→ **What needs to be done**:
In the material below, find each line with the word "story" and list it.

→ **Data for the task**:
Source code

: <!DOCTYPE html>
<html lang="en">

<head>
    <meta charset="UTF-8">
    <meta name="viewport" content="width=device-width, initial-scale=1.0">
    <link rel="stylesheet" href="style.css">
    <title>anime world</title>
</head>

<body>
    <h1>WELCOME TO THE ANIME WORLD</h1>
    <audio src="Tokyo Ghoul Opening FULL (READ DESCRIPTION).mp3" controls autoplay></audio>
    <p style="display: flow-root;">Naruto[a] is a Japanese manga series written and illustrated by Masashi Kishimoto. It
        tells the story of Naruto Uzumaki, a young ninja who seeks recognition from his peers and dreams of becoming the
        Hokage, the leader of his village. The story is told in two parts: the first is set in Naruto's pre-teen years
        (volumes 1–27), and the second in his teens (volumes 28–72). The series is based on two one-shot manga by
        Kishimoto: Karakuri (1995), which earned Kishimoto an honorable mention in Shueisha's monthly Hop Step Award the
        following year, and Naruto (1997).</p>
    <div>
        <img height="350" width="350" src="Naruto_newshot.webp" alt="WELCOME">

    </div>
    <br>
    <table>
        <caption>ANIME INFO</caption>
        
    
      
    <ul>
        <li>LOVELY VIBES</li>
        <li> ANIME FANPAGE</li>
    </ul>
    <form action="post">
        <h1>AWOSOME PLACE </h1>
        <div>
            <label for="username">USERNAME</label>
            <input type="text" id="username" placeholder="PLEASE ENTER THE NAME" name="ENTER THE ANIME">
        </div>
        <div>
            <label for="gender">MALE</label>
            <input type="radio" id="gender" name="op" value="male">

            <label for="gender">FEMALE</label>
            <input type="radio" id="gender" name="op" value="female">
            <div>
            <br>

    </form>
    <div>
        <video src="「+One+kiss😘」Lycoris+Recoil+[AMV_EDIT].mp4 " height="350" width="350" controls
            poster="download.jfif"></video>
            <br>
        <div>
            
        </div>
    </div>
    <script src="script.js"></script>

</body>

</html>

→ **Solution to the exercise**:
        tells the story of Naruto Uzumaki, a young ninja who seeks recognition from his peers and dreams of becoming the
        Hokage, the leader of his village. The story is told in two parts: the first is set in Naruto's pre-teen years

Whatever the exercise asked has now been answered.